§ **Task to carry out**: For each line of the listing that contains "theta", make a copy and return it.

§ **Material supplied**:
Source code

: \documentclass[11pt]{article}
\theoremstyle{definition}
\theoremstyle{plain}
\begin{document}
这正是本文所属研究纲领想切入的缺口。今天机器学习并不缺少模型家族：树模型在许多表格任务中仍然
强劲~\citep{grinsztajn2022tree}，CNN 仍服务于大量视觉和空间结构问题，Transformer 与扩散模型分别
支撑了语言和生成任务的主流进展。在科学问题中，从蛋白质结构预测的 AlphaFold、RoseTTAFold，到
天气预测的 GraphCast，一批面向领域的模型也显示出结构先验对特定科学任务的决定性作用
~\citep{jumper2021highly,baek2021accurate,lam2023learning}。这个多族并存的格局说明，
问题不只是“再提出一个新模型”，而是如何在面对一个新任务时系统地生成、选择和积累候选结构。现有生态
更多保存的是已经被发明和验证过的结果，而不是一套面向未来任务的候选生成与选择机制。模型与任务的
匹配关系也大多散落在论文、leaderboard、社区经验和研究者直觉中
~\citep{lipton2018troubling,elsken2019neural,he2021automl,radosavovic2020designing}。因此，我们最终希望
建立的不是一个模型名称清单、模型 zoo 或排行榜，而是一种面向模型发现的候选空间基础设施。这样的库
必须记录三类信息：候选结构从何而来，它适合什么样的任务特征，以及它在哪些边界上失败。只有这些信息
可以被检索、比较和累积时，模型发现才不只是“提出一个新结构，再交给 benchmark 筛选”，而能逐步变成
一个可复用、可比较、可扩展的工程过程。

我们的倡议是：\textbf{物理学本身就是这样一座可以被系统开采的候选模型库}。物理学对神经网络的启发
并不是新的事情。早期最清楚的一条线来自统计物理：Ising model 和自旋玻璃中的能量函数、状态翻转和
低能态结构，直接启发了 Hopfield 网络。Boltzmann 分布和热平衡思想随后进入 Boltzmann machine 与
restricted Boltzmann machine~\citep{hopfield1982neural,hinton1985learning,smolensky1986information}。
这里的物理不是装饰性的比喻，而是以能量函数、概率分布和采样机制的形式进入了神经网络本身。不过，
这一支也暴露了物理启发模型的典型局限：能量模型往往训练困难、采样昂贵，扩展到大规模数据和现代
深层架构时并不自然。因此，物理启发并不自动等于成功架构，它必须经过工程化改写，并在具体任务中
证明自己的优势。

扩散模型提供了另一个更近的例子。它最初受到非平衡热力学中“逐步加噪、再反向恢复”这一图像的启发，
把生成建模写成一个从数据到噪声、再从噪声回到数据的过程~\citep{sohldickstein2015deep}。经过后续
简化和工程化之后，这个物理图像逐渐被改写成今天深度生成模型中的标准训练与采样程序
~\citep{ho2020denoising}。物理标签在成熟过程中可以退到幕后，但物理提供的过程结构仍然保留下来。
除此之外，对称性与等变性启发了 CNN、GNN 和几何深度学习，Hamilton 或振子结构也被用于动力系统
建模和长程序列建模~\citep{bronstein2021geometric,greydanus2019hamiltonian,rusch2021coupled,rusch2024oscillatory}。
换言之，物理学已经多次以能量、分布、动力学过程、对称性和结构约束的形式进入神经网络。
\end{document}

* * *

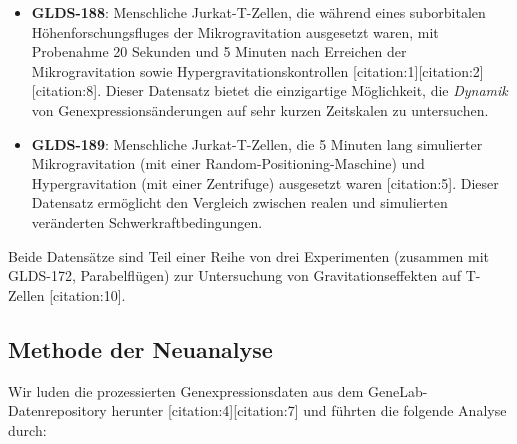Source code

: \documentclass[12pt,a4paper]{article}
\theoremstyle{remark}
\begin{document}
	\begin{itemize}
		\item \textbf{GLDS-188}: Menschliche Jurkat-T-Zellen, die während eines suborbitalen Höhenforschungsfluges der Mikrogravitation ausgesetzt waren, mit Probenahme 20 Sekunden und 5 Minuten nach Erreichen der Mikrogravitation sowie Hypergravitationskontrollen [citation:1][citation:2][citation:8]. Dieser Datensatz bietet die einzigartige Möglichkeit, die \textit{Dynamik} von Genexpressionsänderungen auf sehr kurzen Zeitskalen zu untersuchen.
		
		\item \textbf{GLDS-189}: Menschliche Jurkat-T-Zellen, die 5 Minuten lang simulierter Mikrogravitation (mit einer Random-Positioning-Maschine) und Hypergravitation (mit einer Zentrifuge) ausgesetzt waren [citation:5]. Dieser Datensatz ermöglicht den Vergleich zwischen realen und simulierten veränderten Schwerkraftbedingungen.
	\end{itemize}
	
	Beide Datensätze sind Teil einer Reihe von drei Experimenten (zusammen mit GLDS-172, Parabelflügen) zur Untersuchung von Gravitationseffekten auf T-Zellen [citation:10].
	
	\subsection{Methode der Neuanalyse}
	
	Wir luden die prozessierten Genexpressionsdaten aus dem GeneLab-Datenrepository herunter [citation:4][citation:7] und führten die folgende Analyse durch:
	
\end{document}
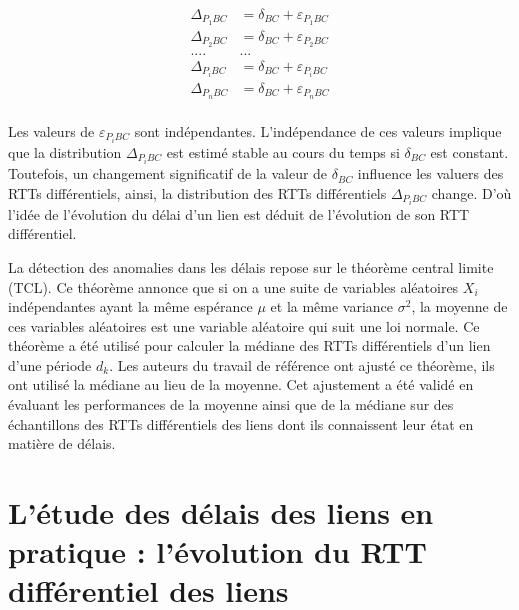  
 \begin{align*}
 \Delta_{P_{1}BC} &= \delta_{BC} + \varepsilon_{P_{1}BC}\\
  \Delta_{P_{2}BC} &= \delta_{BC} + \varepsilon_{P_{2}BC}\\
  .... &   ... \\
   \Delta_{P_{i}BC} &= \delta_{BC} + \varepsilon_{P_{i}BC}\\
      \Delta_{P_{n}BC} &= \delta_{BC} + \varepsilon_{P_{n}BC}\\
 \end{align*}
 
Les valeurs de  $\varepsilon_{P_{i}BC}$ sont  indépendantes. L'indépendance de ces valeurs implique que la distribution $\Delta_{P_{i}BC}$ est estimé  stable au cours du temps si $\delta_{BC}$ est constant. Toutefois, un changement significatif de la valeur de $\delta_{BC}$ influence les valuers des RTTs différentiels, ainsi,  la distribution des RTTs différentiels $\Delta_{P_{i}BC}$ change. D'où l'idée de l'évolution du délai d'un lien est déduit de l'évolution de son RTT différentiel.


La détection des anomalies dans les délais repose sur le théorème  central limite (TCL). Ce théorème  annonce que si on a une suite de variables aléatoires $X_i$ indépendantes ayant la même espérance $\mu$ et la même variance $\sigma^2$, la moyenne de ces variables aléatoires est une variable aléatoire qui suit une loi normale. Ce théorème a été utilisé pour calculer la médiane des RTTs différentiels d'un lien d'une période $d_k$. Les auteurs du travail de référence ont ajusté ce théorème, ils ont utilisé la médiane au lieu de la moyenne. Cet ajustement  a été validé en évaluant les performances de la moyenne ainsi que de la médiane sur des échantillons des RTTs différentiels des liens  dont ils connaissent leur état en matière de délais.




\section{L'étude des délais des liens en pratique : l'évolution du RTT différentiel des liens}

==

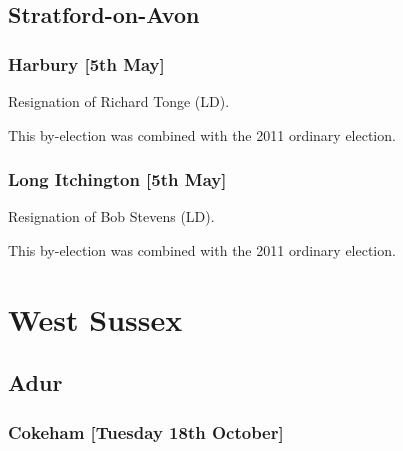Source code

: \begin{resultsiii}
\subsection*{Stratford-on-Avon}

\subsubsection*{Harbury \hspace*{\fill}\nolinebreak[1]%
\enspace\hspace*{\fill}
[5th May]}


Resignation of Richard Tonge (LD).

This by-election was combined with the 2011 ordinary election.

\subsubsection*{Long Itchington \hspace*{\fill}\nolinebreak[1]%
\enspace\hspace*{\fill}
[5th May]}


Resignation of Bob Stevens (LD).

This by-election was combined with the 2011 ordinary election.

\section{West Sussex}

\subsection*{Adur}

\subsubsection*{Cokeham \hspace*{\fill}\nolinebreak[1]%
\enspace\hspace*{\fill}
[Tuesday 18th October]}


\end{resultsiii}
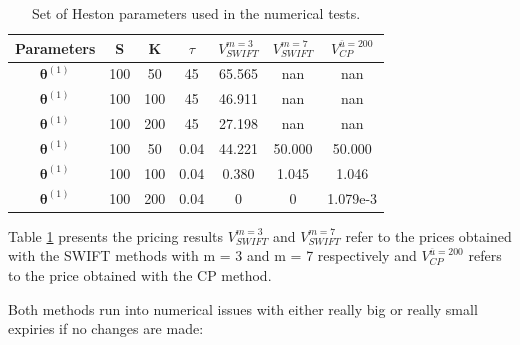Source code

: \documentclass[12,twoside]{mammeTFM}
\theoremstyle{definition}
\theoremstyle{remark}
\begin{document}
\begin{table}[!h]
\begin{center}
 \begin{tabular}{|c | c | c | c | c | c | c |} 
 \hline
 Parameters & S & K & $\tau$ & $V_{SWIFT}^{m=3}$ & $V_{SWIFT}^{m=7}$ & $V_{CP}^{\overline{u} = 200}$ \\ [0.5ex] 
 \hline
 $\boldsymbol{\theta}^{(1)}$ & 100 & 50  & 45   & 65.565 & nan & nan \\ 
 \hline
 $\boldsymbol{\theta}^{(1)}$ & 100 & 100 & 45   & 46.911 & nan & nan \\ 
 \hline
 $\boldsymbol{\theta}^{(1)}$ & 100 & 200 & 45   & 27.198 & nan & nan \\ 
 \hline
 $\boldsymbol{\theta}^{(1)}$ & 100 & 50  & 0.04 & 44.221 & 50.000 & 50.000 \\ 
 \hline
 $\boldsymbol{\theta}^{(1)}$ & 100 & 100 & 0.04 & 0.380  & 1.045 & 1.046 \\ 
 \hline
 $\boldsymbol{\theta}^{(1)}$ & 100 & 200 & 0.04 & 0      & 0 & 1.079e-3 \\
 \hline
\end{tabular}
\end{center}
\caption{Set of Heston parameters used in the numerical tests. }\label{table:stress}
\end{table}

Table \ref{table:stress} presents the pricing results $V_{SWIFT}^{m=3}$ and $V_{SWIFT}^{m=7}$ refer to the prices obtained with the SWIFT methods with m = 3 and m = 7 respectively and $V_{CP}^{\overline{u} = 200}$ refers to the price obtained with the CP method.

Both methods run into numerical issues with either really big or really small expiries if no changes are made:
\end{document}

§ **Result below**:
 $\boldsymbol{\theta}^{(1)}$ & 100 & 50  & 45   & 65.565 & nan & nan \\ 
 $\boldsymbol{\theta}^{(1)}$ & 100 & 100 & 45   & 46.911 & nan & nan \\ 
 $\boldsymbol{\theta}^{(1)}$ & 100 & 200 & 45   & 27.198 & nan & nan \\ 
 $\boldsymbol{\theta}^{(1)}$ & 100 & 50  & 0.04 & 44.221 & 50.000 & 50.000 \\ 
 $\boldsymbol{\theta}^{(1)}$ & 100 & 100 & 0.04 & 0.380  & 1.045 & 1.046 \\ 
 $\boldsymbol{\theta}^{(1)}$ & 100 & 200 & 0.04 & 0      & 0 & 1.079e-3 \\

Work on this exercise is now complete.